▶ WORK TASK: Only the lines from the one with "To address this" through the last belong in the output; print them exactly as given below.

━━━ TASK INPUT ━━━

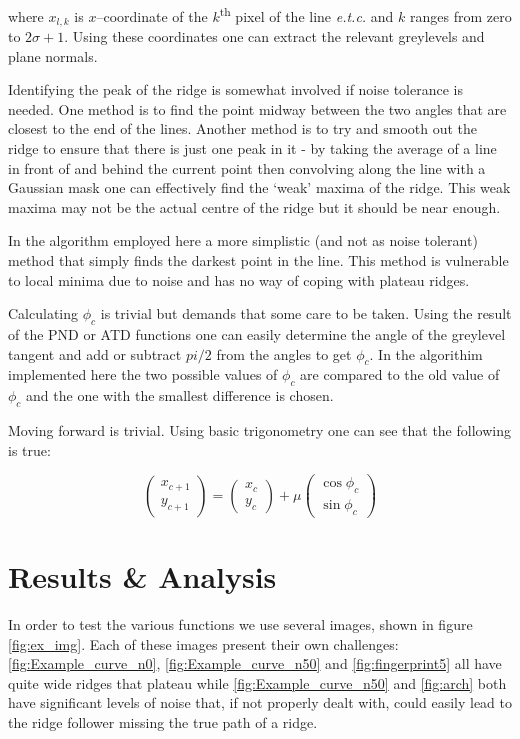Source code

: \documentclass[11pt,a4paper]{article}
\begin{document}
\begin{multicols}{2}
		where $x_{l,k}$ is $x$--coordinate of the $k$\textsuperscript{th} pixel of the line \textit{e.t.c.} and $k$ ranges from zero to $2 \sigma + 1$. Using these coordinates one can extract the relevant greylevels and plane normals.

		Identifying the peak of the ridge is somewhat involved if noise tolerance is needed. One method is to find the point midway between the two angles that are closest to the end of the lines. Another method is to try and smooth out the ridge to ensure that there is just one peak in it - by taking the average of a line in front of and behind the current point then convolving along the line with a Gaussian mask one can effectively find the `weak' maxima of the ridge. This weak maxima may not be the actual centre of the ridge but it should be near enough.

In the algorithm employed here a more simplistic (and not as noise tolerant) method that simply finds the darkest point in the line. This method is vulnerable to local minima due to noise and has no way of coping with plateau ridges.

		Calculating $\phi_c$ is trivial but demands that some care to be taken. Using the result of the PND or ATD functions one can easily determine the angle of the greylevel tangent and add or subtract $pi/2$ from the angles to get $\phi_c$. In the algorithim implemented here the two possible values of $\phi_c$ are compared to the old value of $\phi_c$ and the one with the smallest difference is chosen.

		Moving forward is trivial. Using basic trigonometry one can see that the following is true:

		\begin{equation}
			\begin{pmatrix}
			x_{c+1} \\
			y_{c+1}
			\end{pmatrix}
			=
			\begin{pmatrix}
			x_c \\
			y_c
			\end{pmatrix}
			+ \mu
			\begin{pmatrix}
			\cos{\phi_c} \\
			\sin{\phi_c}
			\end{pmatrix}
		\end{equation}

\section{Results \& Analysis}
	In order to test the various functions we use several images, shown in figure \ref{fig:ex_img}. Each of these images present their own challenges: \ref{fig:Example_curve_n0}, \ref{fig:Example_curve_n50} and \ref{fig:fingerprint5} all have quite wide ridges that plateau while \ref{fig:Example_curve_n50} and \ref{fig:arch} both have significant levels of noise that, if not properly dealt with, could easily lead to the ridge follower missing the true path of a ridge.


\end{multicols}
\end{document}
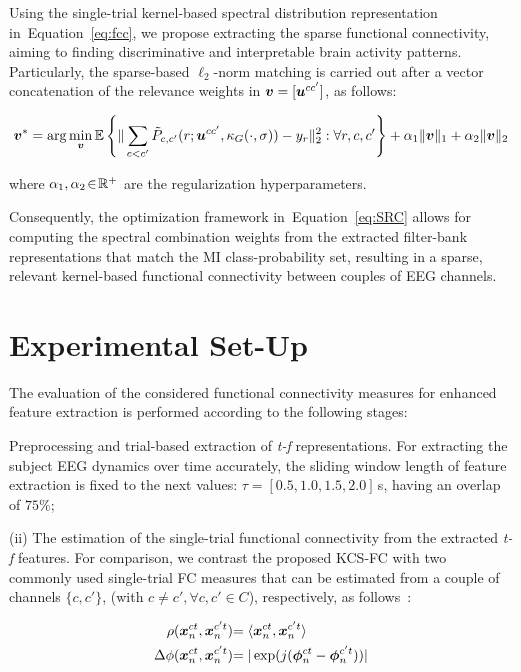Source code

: Using the single-trial kernel-based spectral distribution representation in~Equation~\eqref{eq:fcc}, we propose extracting the sparse functional connectivity, aiming to finding discriminative and interpretable brain activity patterns. Particularly, the sparse-based $\ell_2$-norm matching is carried out after a vector concatenation of the relevance weights in $\bm {v}=[\bm {u}^{cc'}]$, as follows:

\begin{linenomath*}
	\begin{equation}\label{eq:SRC}
		\bm {v}^* = \arg \min_{\bm {v}} {\mathbb{E}}\left\lbrace  \| \sum_{c<c'}\tilde{P}_{c,c'}(r;\bm {u}^{cc'},\kappa_G(\cdot,\sigma))-y_r\|^2_2: \forall r, c,c' \right\rbrace + \alpha_1 \|\bm {v}\|_1 +\alpha_2 \|\bm {v}\|_2
	\end{equation}
\end{linenomath*}
where $\alpha_1,\alpha_2\negthinspace\in\negthinspace\mathbb{R}^+$ are the regularization hyperparameters.

Consequently, the optimization framework in~Equation~\eqref{eq:SRC} allows for computing the spectral combination weights from the extracted filter-bank representations that match the MI class-probability set, resulting in a sparse, relevant kernel-based functional connectivity between couples of EEG channels.


\section{Experimental Set-Up}
The evaluation of the considered functional connectivity measures for enhanced feature extraction is performed according to the following stages: 

Preprocessing and trial-based extraction of \textit{t-f} representations. For extracting the subject EEG dynamics over time accurately, the sliding window length of feature extraction is fixed to the next values: $\tau=[0.5,1.0,1.5,2.0]$\,{s}, having an overlap of $75\%$;

({ii}) The estimation of the single-trial functional connectivity from the extracted \textit{t-f} features. For comparison, we contrast the proposed KCS-FC with two commonly used single-trial FC measures that can be estimated from a couple of channels $\{c,c'\}$, (with $c\neq c', \forall c,c' \in C $), respectively, as follows~\cite{rodrigue2019}:
\begin{linenomath*}
	\begin{subequations}
		\begin{align}
			\rho(\bm {x}^{ct}_{n},\bm {x}^{c't}_{n}) & {={\langle\bm {x}^{ct}_{n},\bm {x}^{c't}_{n}}\rangle}\label{Eq:Pearson}\\			 
			{\Delta\phi(\bm {x}^{ct}_{n},\bm {x}^{c't}_{n})} & {= {|\exp(j(\bm {\phi}_n^{ct}-\bm {\phi}_n^{c't}))|}} \label{Eq:PLV} 
		\end{align}
	\end{subequations}
\end{linenomath*}


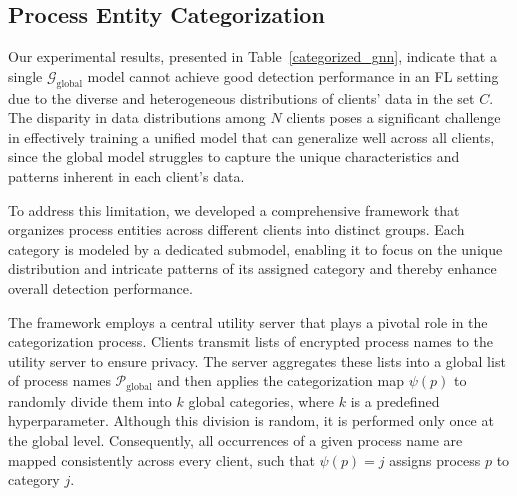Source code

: \subsection{Process Entity Categorization}
\label{sys:catg}


Our experimental results, presented in Table~\ref{categorized_gnn}, indicate that a single \( \mathcal{G}_{\text{global}} \) model cannot achieve good detection performance in an FL setting due to the diverse and heterogeneous distributions of clients' data in the set \( C \). The disparity in data distributions among \( N \) clients poses a significant challenge in effectively training a unified model that can generalize well across all clients, since the global model struggles to capture the unique characteristics and patterns inherent in each client's data.

To address this limitation, we developed a comprehensive framework that organizes process entities across different clients into distinct groups. Each category is modeled by a dedicated submodel, enabling it to focus on the unique distribution and intricate patterns of its assigned category and thereby enhance overall detection performance.

The framework employs a central utility server that plays a pivotal role in the categorization process. Clients transmit lists of encrypted process names to the utility server to ensure privacy. The server aggregates these lists into a global list of process names \( \mathcal{P}_{\text{global}} \) and then applies the categorization map \( \psi(p) \) to randomly divide them into \( k \) global categories, where \( k \) is a predefined hyperparameter. Although this division is random, it is performed only once at the global level. Consequently, all occurrences of a given process name are mapped consistently across every client, such that \( \psi(p) = j \) assigns process \( p \) to category \( j \).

━━━

▶ RESULT FOR THIS EXERCISE:
To address this limitation, we developed a comprehensive framework that organizes process entities across different clients into distinct groups. Each category is modeled by a dedicated submodel, enabling it to focus on the unique distribution and intricate patterns of its assigned category and thereby enhance overall detection performance.

The framework employs a central utility server that plays a pivotal role in the categorization process. Clients transmit lists of encrypted process names to the utility server to ensure privacy. The server aggregates these lists into a global list of process names \( \mathcal{P}_{\text{global}} \) and then applies the categorization map \( \psi(p) \) to randomly divide them into \( k \) global categories, where \( k \) is a predefined hyperparameter. Although this division is random, it is performed only once at the global level. Consequently, all occurrences of a given process name are mapped consistently across every client, such that \( \psi(p) = j \) assigns process \( p \) to category \( j \).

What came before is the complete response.